The website beta.SAM.gov is now the official source for federal business opportunities via the “contract opportunities” section. This move essentially merged 10 legacy award systems into one. Among the old systems that have been retired were Wage Determinations Online and the Catalog of Federal Domestic Assistance, followed by the aforementioned FBO.gov. The System for Award Management is also among those being merged to the new SAM site, which will leave its beta stage and simply become SAM.gov.

Other award systems including the Federal Procurement Data System-Next Generation, Contractor Performance Assessment Reporting System, Federal Awardee Performance and Integrity Information System, Past Performance Information Retrieval System, Electronic Subcontracting Reporting System and the FFATA Subaward Reporting System eventually be rolled into the new site.

However, not all government agencies will make the migration. Earlier this month the Federal Aviation Administration’s headquarters office announced it would not be posting to the Contract Opportunities page on SAM, and instead the agency said vendors must go to the FAA Contract Opportunities website (https://faaco.faa.gov) for FAA procurement related announcements.

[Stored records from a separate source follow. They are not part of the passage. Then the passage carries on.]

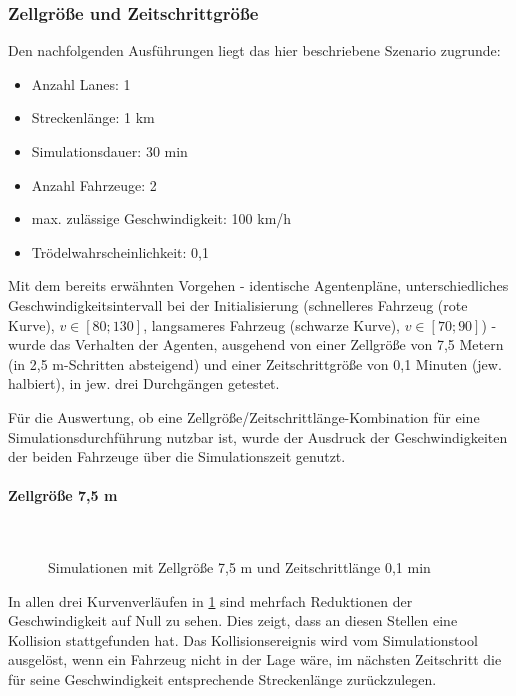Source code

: \subsubsection{Zellgröße und Zeitschrittgröße}
\label{sec:cellsize-timesteplength}

Den nachfolgenden Ausführungen liegt das hier beschriebene Szenario zugrunde:
\begin{itemize}
\itemsep0em
	\item Anzahl Lanes: 1
	\item Streckenlänge: 1 km
	\item Simulationsdauer: 30 min
	\item Anzahl Fahrzeuge: 2
	\item max. zulässige Geschwindigkeit: 100 km/h
	\item Trödelwahrscheinlichkeit: 0,1
\end{itemize}
Mit dem bereits erwähnten Vorgehen - identische Agentenpläne, unterschiedliches Geschwindigkeitsintervall bei der Initialisierung (schnelleres Fahrzeug (rote Kurve), $ v \in [80; 130] $, langsameres Fahrzeug (schwarze Kurve), $ v \in [70; 90] $) - wurde das Verhalten der Agenten, ausgehend von einer Zellgröße von 7,5 Metern (in 2,5 m-Schritten absteigend) und einer Zeitschrittgröße von 0,1 Minuten (jew. halbiert), in jew. drei Durchgängen getestet.

Für die Auswertung, ob eine Zellgröße/Zeitschrittlänge-Kombination für eine Simulationsdurchführung nutzbar ist, wurde der Ausdruck der Geschwindigkeiten der beiden Fahrzeuge über die Simulationszeit genutzt.


\paragraph*{Zellgröße 7,5 m}
\hfill \\

\begin{figure}[hptb]
  \centering 
   \qquad 
   \qquad 
  \caption{Simulationen mit Zellgröße 7,5 m und Zeitschrittlänge 0,1 min} 
  \label{figure:run1-3}
\end{figure}

In allen drei Kurvenverläufen in \cref{figure:run1-3} sind mehrfach Reduktionen der Geschwindigkeit auf Null zu sehen. 
Dies zeigt, dass an diesen Stellen eine Kollision stattgefunden hat. Das Kollisionsereignis wird vom Simulationstool ausgelöst, wenn ein Fahrzeug nicht in der Lage wäre, im nächsten Zeitschritt die für seine Geschwindigkeit entsprechende Streckenlänge zurückzulegen.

The FAA added that it anticipates resolution of system compatibility issues to allow for publication to beta.SAM.gov in the future.

Beta Hiccups

GSA has been testing the beta.SAM.gov test in one capacity or another since 2017 – beginning with users and focus groups – and this rollout will offer more precise number, keyword and location searches. In addition, the site promises to better alert users to contract opportunities as these are updated. Users could search by NAICS code, place of performance and DUNS number or its replace, Unique ID – which will be phased in by the end of next year.

However, the beta site’s arrival wasn’t exactly “ready for prime time” and throughout much of this past week the page was slow to load, if it loaded at all.

Even after a going offline mid-week during its initial launch, the performance of the beta site had not much improved by Thursday afternoon, when users found the site plagued by slow performance as GSA worked to correct the issue.

Such problems are par for the course with new websites even in late 2019, but that likely isn’t instilling confidence on those contractors that had been using the old version.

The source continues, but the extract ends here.